Materials and Methods

Bacteria, Phages, and Plasmids.

Escherichia coli K12 strain MC4100 is F araΔ139 lac U169 relA thi rpsL (19). JB3018.2 is MC4100 malTc (20) and GG2 is MC4100 malTc lamBtn10 (W. Boos, University of Konstanz, Konstanz, Germany). Because F-pili are required for f1 infection, J3018.2 and GG2 were made F+ by mating, creating DKM1 (J3018.2 F+) and DKM2 (GG2 F+). The malZspecR null mutation from TK 38 (W. Boos) was introduced by P1 transduction and selection for spectinomycin resistance to create DKM3 and DKM4, respectively. K1793, a supF derivative of K38 (HfrC) that contains pJARA112 and pJARA131 (21), was used to prepare R756 phage. K1712 (17) carrying pPMR129 was used to prepare R484.

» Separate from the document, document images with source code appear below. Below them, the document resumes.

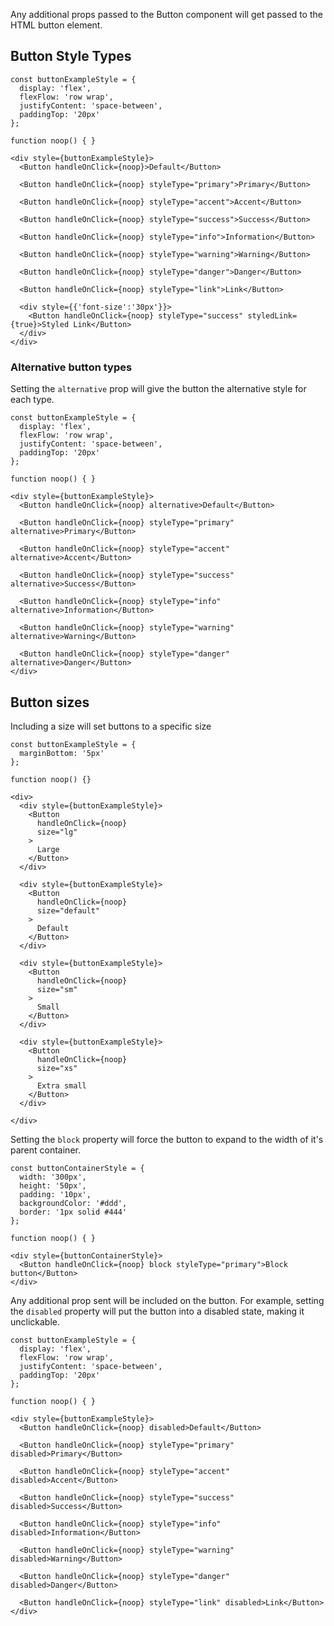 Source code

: Any additional props passed to the Button component will get passed to the HTML button element.

## Button Style Types

```
const buttonExampleStyle = {
  display: 'flex',
  flexFlow: 'row wrap',
  justifyContent: 'space-between',
  paddingTop: '20px'
};

function noop() { }

<div style={buttonExampleStyle}>
  <Button handleOnClick={noop}>Default</Button>

  <Button handleOnClick={noop} styleType="primary">Primary</Button>

  <Button handleOnClick={noop} styleType="accent">Accent</Button>

  <Button handleOnClick={noop} styleType="success">Success</Button>

  <Button handleOnClick={noop} styleType="info">Information</Button>

  <Button handleOnClick={noop} styleType="warning">Warning</Button>

  <Button handleOnClick={noop} styleType="danger">Danger</Button>

  <Button handleOnClick={noop} styleType="link">Link</Button>

  <div style={{'font-size':'30px'}}>
    <Button handleOnClick={noop} styleType="success" styledLink={true}>Styled Link</Button>
  </div>
</div>
```

### Alternative button types

Setting the `alternative` prop will give the button the alternative style for each type.

```
const buttonExampleStyle = {
  display: 'flex',
  flexFlow: 'row wrap',
  justifyContent: 'space-between',
  paddingTop: '20px'
};

function noop() { }

<div style={buttonExampleStyle}>
  <Button handleOnClick={noop} alternative>Default</Button>

  <Button handleOnClick={noop} styleType="primary" alternative>Primary</Button>

  <Button handleOnClick={noop} styleType="accent" alternative>Accent</Button>

  <Button handleOnClick={noop} styleType="success" alternative>Success</Button>

  <Button handleOnClick={noop} styleType="info" alternative>Information</Button>

  <Button handleOnClick={noop} styleType="warning" alternative>Warning</Button>

  <Button handleOnClick={noop} styleType="danger" alternative>Danger</Button>
</div>
```

## Button sizes

Including a size will set buttons to a specific size

```
const buttonExampleStyle = {
  marginBottom: '5px'
};

function noop() {}

<div>
  <div style={buttonExampleStyle}>
    <Button
      handleOnClick={noop}
      size="lg"
    >
      Large
    </Button>
  </div>

  <div style={buttonExampleStyle}>
    <Button
      handleOnClick={noop}
      size="default"
    >
      Default
    </Button>
  </div>

  <div style={buttonExampleStyle}>
    <Button
      handleOnClick={noop}
      size="sm"
    >
      Small
    </Button>
  </div>

  <div style={buttonExampleStyle}>
    <Button
      handleOnClick={noop}
      size="xs"
    >
      Extra small
    </Button>
  </div>

</div>
```

Setting the `block` property will force the button to expand to the width of it's parent container.

```
const buttonContainerStyle = {
  width: '300px',
  height: '50px',
  padding: '10px',
  backgroundColor: '#ddd',
  border: '1px solid #444'
};

function noop() { }

<div style={buttonContainerStyle}>
  <Button handleOnClick={noop} block styleType="primary">Block button</Button>
</div>

```

Any additional prop sent will be included on the button. For example, setting the `disabled` property will put the button into a disabled state, making it unclickable.

```
const buttonExampleStyle = {
  display: 'flex',
  flexFlow: 'row wrap',
  justifyContent: 'space-between',
  paddingTop: '20px'
};

function noop() { }

<div style={buttonExampleStyle}>
  <Button handleOnClick={noop} disabled>Default</Button>

  <Button handleOnClick={noop} styleType="primary" disabled>Primary</Button>

  <Button handleOnClick={noop} styleType="accent" disabled>Accent</Button>

  <Button handleOnClick={noop} styleType="success" disabled>Success</Button>

  <Button handleOnClick={noop} styleType="info" disabled>Information</Button>

  <Button handleOnClick={noop} styleType="warning" disabled>Warning</Button>

  <Button handleOnClick={noop} styleType="danger" disabled>Danger</Button>

  <Button handleOnClick={noop} styleType="link" disabled>Link</Button>
</div>


```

Plasmid pPMR129 (22) contains f1 gene IV+ inserted between the HindIII and BamHI sites of the polylinker region of vector pGZ119HE (23), putting geneIV+ under the control of the isopropyl-β-d-thiogalactopyranoside (IPTG)-inducible tac promoter. pGZ119HE carries lacIq, a chloramphenicol resistance gene, and a ColD origin of replication, which is compatible with the ColE1 origin of pMalS. Plasmid pPMR129S324G encodes pIVS324G, with an amino acid substitution at residue 324 (Ser→ Gly), that is functional for phage assembly (1). pUMu103, referred to here as pMalS, is a multicopy plasmid containing malS under the control of the malTc promoter and a bla gene, which confers ampicillin resistance (20). Plasmid pJARA112 is a pBR322 derivative that contains f1 gene III under the control of the psp promoter, and pJARA131 is a pGZ119HE derivative that contains the pspFABCD operon, which modulates gene III expression from JARA112 (21).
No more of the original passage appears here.